Re: Confidence Scoring Weirdness from Robert Stewart on 2007-11-01 (www-voice@w3.org from October to December 2007)

From: Robert Stewart <robert@wombatnation.com>
Date: Thu, 1 Nov 2007 12:06:18 -0700 (PDT)
To: "Shane Smith" <safarishane@gmail.com>
Cc: www-voice@w3.org
Message-ID: <21419.64.2.18.241.1193943978.squirrel@webmail.wombatnation.com>
Sorry if I wasn't clear in my explanation, but I didn't mean to imply that
the ASR in question changed scores based on maxnbest. Actually, I meant to
imply the opposite. I'm not aware of any ASRs that change scores based on
maxnbest.

Looking back through the VXML 2.0 spec section that covers the confidence
level for the name field element, I found the following definition:

*********
The confidence level for the name field and may range from 0.0-1.0. A
value of 0.0 indicates minimum confidence, and a value of 1.0 indicates
maximum confidence.

A platform may use the utterance confidence (the value of
application.lastresult$.confidence) as the value of name$.confidence. This
distinction between field and utterance level confidence is
platform-dependent.

More specific interpretation of a confidence value is platform-dependent
since its computation is likely to differ between platforms.
*********

The definition for application.lastresult$[i].confidence has similar wording.

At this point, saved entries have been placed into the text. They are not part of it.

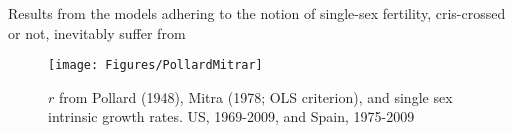 
Results from the models adhering to the notion of single-sex fertility,
cris-crossed or not, inevitably suffer from 

\begin{figure}[ht!]
        \centering  
          \caption{$r$ from Pollard (1948), Mitra (1978; OLS criterion),
          and single sex intrinsic growth rates. US, 1969-2009, and Spain, 1975-2009}
           \texttt{[image: Figures/PollardMitrar]}
          \label{fig:Mitra1978v0vstar}
\end{figure}












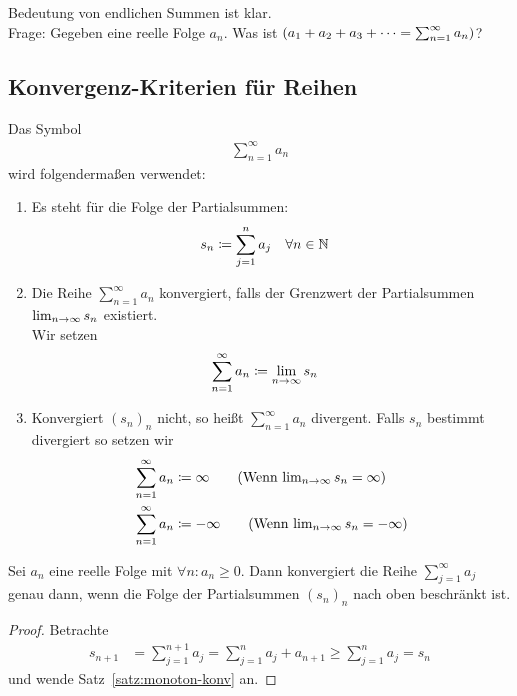 \thispagestyle{pagenumberonly}

Bedeutung von endlichen Summen ist klar.\\
Frage: Gegeben eine reelle Folge $a_n$. Was ist $\left(a_1 + a_2 + a_3 + \dots = \sum_{n=1}^{\infty} a_n\right)$?

\subsection{Konvergenz-Kriterien für Reihen}

\begin{definition} %
    Das Symbol
    \begin{align*}
        \sum_{n=1}^{\infty} a_n\tag{Sei $a_n$ eine reelle Folge}
    \end{align*}
    wird folgendermaßen verwendet:

    \begin{enumerate}[label=\alph*)]
        \item Es steht für die Folge der Partialsummen:
        \begin{align*}
            s_n&\coloneqq \sum_{j=1}^{n} a_j\quad\forall n\in\mathbb{N}
        \end{align*}
        \item Die Reihe $\sum_{n=1}^{\infty} a_n$ konvergiert, falls der Grenzwert der Partialsummen $\lim_{n\rightarrow{}\infty} s_n$ existiert.\\
        Wir setzen
        \begin{align*}
            \sum_{n=1}^{\infty} a_n &\coloneqq \lim_{n\rightarrow{}\infty} s_n
        \end{align*}
        \item Konvergiert $(s_n)_n$ nicht, so heißt $\sum_{n=1}^{\infty} a_n$ divergent. Falls $s_n$ bestimmt divergiert so setzen wir
        \begin{align*}
            \sum_{n=1}^{\infty} a_n &\definedas \infty \tag{Wenn $\lim_{n\fromto\infty} s_n = \infty$}\\
            \sum_{n=1}^{\infty} a_n &\definedas -\infty \tag{Wenn $\lim_{n\fromto\infty} s_n = -\infty$}
        \end{align*}
    \end{enumerate}
\end{definition}

\begin{satz} %
    \label{satz:mont-konv-reihen}
    Sei $a_n$ eine reelle Folge mit $\forall n\colon a_n\geq 0$. Dann konvergiert die Reihe $\sum_{j=1}^{\infty} a_j$ genau dann, wenn die Folge der Partialsummen $(s_n)_n$ nach oben beschränkt ist.

    \begin{proof}
        Betrachte
        \begin{align*}
            s_{n+1} &= \sum_{j=1}^{n+1} a_j = \sum_{j=1}^n a_j + a_{n+1} \geq \sum_{j=1}^{n} a_j = s_n
        \end{align*}
        und wende Satz~\ref{satz:monoton-konv} an.
    \end{proof}
\end{satz}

I'm with you on the value of understanding the confidence of the top
recognition result versus other possible matches. It's just that I have
found that it is a lot more flexible for me to work with the raw scores to
determine how I want to handle the recognition results.

I searched the VXML 2.0 spec for the word "percentage", but didn't find it
anywhere. Is there somewhere else on the w3c site that implies that
confidence scores can be interpreted as percentages? I haven't looked at
the examples in a long time, so I could easily be missing something.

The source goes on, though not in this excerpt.